I liked this poem much better than I thought I would.

I think I was skeptical that I’d like it because I’ve never had a huge interest in poetry (in comparison to my interest in fiction or nonfiction, at least), and the little bit of poetry that I remember liking was usually pre-modern (John Keats, Emily Dickinson), or post-modern (Anna Akhmatova, Peter Meinke). I also was skeptical that I’d like it because T.S. Eliot is a notoriously difficult poet to understand, and my eyes tend to glaze over when I can’t make much narrative sense out of a text.

That said, I’m happy to report how much I genuinely liked the T.S. Eliot’s “The Love Song of J. Alfred Prufrock” (4 stars out of 5, as I indicated in my Goodreads review, haha). It was beautiful and strange. I know that the surface level read tells you that it’s written from the perspective of an aging, balding man (the speaker) who is sad that he can’t get up the courage to ask a woman (any woman) out on a date. But I also read it as someone wringing their hands over deciding whether to pursue a creative endeavor. It reminded me of the hesitancy most writers I know have when it comes to writing and putting their stuff out into the world, for fear of rejection. Of course, that leads to never giving yourself a chance to succeed (or in the case of romance, never giving yourself the chance to love). Which leads to dying alone. Or perhaps worse: dying alone, unpublished.
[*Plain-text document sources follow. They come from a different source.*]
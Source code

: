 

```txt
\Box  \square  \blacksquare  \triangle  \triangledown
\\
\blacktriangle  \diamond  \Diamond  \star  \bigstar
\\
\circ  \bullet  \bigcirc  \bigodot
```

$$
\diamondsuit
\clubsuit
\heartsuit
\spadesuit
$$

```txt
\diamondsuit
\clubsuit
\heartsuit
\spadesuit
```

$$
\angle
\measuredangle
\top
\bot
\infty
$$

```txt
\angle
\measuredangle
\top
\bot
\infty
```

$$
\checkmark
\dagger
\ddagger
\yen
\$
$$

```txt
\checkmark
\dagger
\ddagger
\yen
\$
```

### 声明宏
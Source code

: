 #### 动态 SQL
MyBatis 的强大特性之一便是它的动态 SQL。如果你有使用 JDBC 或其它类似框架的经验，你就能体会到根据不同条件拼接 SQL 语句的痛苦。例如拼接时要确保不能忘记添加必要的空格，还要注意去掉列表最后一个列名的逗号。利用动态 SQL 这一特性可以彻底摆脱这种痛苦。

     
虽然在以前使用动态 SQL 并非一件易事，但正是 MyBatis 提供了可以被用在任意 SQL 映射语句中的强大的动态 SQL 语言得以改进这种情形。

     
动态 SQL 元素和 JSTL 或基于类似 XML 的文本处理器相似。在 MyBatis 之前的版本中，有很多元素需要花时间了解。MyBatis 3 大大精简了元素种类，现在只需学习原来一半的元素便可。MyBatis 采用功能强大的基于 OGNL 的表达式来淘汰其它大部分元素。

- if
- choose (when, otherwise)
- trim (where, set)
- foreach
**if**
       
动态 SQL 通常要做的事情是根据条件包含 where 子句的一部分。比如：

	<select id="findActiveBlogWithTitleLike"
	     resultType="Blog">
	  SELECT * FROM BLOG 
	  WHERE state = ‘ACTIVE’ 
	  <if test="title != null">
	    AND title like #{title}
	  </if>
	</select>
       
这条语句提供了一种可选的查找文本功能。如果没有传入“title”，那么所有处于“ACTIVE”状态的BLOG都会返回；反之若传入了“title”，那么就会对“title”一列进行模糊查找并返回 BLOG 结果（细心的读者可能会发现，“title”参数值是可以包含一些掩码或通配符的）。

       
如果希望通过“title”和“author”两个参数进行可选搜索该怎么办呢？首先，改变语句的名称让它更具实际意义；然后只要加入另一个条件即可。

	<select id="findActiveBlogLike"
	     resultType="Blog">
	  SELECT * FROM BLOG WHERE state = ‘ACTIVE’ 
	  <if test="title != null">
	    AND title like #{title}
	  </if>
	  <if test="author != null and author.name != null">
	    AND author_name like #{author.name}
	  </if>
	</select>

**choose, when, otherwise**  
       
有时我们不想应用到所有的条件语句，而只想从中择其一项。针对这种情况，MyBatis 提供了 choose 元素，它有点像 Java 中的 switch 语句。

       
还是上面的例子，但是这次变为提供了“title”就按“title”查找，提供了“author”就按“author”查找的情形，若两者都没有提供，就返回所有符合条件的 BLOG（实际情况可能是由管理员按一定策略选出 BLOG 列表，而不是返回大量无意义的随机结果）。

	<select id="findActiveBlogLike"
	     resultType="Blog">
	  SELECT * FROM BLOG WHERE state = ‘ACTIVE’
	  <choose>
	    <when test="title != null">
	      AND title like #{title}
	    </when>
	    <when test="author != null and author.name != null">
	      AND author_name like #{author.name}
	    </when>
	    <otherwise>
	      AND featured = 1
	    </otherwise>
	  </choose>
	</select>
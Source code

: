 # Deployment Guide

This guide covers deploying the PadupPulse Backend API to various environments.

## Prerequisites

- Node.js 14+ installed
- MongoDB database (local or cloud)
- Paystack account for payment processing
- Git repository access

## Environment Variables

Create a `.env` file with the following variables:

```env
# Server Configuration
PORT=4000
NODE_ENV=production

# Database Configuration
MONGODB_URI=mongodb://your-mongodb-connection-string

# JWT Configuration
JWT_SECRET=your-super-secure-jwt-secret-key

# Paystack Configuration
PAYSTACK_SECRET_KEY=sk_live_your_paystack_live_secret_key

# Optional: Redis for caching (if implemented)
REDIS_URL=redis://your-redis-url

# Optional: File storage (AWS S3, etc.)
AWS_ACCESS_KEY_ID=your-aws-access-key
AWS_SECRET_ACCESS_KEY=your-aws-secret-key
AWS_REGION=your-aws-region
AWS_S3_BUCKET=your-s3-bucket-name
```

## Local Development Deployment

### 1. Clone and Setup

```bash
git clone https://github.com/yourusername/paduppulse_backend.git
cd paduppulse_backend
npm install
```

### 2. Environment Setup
There’s much more to the poem than this as well: there’s the form itself to think about (fragmentation), the context of the time he was writing in (World War I), the literary allusions (Hamlet!), but I’ll leave it at that since I wanted to keep this review short and sweet.

Favorite Lines

“There will be time to murder and create,
And time for all the works and days of hands
That lift and drop a question on your plate;
Time for you and time for me,
And time yet for a hundred indecisions,
And for a hundred visions and revisions,
Before the taking of toast and tea” (28-34)
(^ See what I mean about the writing themes? “CREATE”; “REVISIONS”!)

“Do I dare
Disturb the universe?” (45-46)

“I have seen the moment of my greatness flicker” (84)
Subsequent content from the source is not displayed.